DIRECTIONS:
The lines to copy are those in the listing that hold the word "infty".
⟨
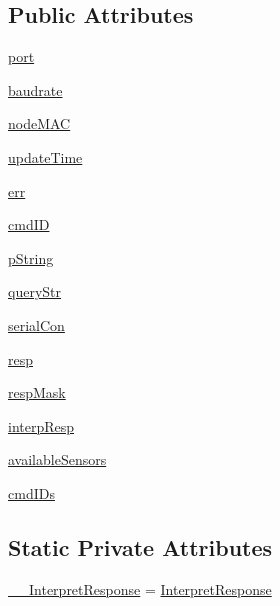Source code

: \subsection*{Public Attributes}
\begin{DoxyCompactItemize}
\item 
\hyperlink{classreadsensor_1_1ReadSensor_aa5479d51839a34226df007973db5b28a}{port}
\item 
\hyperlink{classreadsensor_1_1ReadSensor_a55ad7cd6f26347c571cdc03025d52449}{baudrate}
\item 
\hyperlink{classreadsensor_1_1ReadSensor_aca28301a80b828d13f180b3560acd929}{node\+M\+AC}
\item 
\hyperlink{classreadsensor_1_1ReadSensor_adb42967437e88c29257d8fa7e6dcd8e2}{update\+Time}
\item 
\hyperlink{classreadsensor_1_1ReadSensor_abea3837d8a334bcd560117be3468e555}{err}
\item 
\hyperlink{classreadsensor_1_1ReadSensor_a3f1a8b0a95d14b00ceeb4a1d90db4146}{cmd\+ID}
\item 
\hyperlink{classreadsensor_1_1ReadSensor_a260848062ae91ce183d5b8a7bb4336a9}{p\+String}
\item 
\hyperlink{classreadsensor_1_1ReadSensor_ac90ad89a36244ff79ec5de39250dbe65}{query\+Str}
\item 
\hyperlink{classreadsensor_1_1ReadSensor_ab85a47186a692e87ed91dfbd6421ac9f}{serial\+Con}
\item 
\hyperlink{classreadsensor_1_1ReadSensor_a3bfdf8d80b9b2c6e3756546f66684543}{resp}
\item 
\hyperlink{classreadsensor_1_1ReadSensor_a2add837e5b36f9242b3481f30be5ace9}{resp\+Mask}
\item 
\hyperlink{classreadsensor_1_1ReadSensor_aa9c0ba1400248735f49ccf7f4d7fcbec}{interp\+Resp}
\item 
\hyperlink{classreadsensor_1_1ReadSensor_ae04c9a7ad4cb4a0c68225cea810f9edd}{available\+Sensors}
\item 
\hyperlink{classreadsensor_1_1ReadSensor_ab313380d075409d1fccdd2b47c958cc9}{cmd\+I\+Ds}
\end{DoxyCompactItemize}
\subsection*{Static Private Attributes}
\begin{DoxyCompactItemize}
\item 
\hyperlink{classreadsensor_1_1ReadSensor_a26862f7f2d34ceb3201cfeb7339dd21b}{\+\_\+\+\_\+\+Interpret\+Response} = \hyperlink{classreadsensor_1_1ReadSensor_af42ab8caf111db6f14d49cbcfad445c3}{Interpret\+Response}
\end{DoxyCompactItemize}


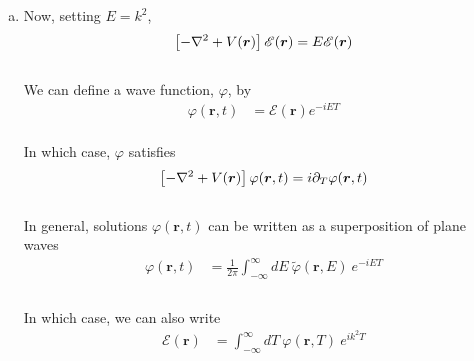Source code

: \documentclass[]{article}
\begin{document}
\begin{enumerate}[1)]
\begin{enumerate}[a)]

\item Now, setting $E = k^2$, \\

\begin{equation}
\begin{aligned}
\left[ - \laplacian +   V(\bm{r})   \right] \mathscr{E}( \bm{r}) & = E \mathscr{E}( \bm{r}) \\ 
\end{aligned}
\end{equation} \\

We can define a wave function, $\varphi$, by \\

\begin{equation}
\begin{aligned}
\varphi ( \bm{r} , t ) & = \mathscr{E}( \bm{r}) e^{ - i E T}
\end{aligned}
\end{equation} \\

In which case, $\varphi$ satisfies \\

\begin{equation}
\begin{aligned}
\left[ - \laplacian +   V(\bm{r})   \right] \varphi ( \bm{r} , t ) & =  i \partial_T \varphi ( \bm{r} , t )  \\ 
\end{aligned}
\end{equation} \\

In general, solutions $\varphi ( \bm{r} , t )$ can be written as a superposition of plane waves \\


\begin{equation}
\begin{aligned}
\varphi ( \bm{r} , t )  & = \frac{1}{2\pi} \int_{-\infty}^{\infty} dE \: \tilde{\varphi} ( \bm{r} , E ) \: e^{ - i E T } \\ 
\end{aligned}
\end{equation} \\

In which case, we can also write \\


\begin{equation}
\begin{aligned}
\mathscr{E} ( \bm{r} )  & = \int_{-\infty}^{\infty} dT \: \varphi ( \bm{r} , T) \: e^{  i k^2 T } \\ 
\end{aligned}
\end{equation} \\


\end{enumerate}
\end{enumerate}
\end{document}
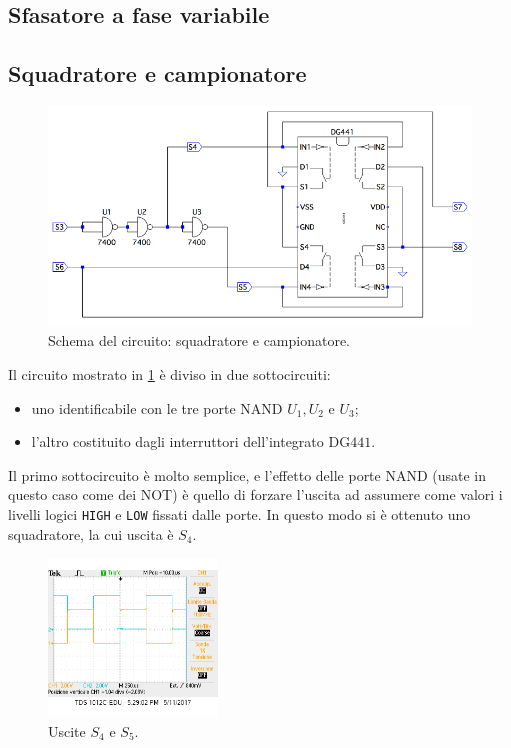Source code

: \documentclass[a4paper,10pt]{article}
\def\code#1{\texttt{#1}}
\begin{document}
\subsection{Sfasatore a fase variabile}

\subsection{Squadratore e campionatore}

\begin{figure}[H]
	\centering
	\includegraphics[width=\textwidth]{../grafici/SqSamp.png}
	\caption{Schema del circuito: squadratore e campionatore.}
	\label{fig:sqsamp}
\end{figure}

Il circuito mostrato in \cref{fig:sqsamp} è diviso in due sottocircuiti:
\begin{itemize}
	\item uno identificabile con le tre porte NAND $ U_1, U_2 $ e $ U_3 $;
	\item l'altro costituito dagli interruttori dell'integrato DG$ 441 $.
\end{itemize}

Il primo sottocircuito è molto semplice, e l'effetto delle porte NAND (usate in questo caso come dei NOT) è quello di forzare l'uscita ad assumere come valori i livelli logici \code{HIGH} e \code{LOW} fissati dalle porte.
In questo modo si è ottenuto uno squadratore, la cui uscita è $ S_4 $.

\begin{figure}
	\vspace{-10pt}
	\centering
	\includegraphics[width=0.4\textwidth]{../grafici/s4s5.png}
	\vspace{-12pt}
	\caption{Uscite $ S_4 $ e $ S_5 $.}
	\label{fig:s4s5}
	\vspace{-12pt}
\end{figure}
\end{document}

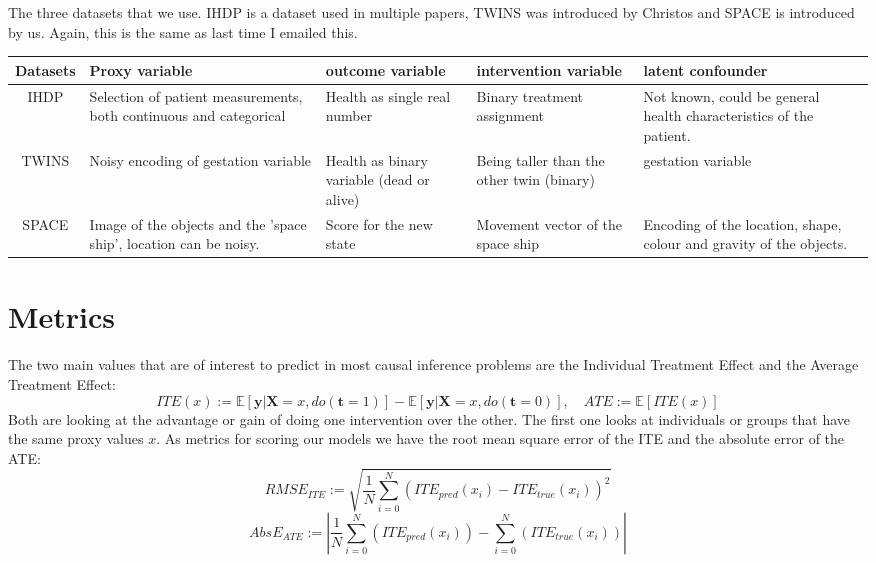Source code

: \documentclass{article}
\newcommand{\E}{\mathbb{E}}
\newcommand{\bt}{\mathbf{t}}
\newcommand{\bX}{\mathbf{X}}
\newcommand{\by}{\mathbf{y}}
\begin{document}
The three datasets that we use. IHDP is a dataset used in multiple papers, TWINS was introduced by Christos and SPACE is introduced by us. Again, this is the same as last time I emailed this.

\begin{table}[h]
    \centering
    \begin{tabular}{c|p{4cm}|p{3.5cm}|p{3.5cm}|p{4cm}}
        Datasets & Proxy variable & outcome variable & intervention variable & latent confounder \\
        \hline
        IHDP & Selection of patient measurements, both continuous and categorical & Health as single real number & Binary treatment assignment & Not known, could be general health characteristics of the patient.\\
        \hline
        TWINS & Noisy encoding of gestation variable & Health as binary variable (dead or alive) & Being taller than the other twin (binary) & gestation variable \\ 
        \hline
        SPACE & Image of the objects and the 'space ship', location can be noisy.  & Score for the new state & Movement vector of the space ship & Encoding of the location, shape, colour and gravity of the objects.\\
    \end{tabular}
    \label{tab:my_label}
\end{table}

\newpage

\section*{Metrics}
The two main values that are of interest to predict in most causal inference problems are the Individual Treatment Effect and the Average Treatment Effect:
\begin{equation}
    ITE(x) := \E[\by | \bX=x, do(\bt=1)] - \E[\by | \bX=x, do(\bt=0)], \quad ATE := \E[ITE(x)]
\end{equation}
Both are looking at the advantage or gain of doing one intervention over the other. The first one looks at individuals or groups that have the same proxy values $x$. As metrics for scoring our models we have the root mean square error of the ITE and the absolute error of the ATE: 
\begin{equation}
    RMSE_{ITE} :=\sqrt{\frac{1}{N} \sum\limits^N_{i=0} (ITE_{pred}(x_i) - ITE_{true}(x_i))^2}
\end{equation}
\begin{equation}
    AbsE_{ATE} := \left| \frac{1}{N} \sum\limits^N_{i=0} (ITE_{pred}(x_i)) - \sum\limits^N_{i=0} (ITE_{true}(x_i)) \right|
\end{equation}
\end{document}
⟩
COMPLETED EXERCISE:
\varphi ( \bm{r} , t )  & = \frac{1}{2\pi} \int_{-\infty}^{\infty} dE \: \tilde{\varphi} ( \bm{r} , E ) \: e^{ - i E T } \\ 
\mathscr{E} ( \bm{r} )  & = \int_{-\infty}^{\infty} dT \: \varphi ( \bm{r} , T) \: e^{  i k^2 T } \\ 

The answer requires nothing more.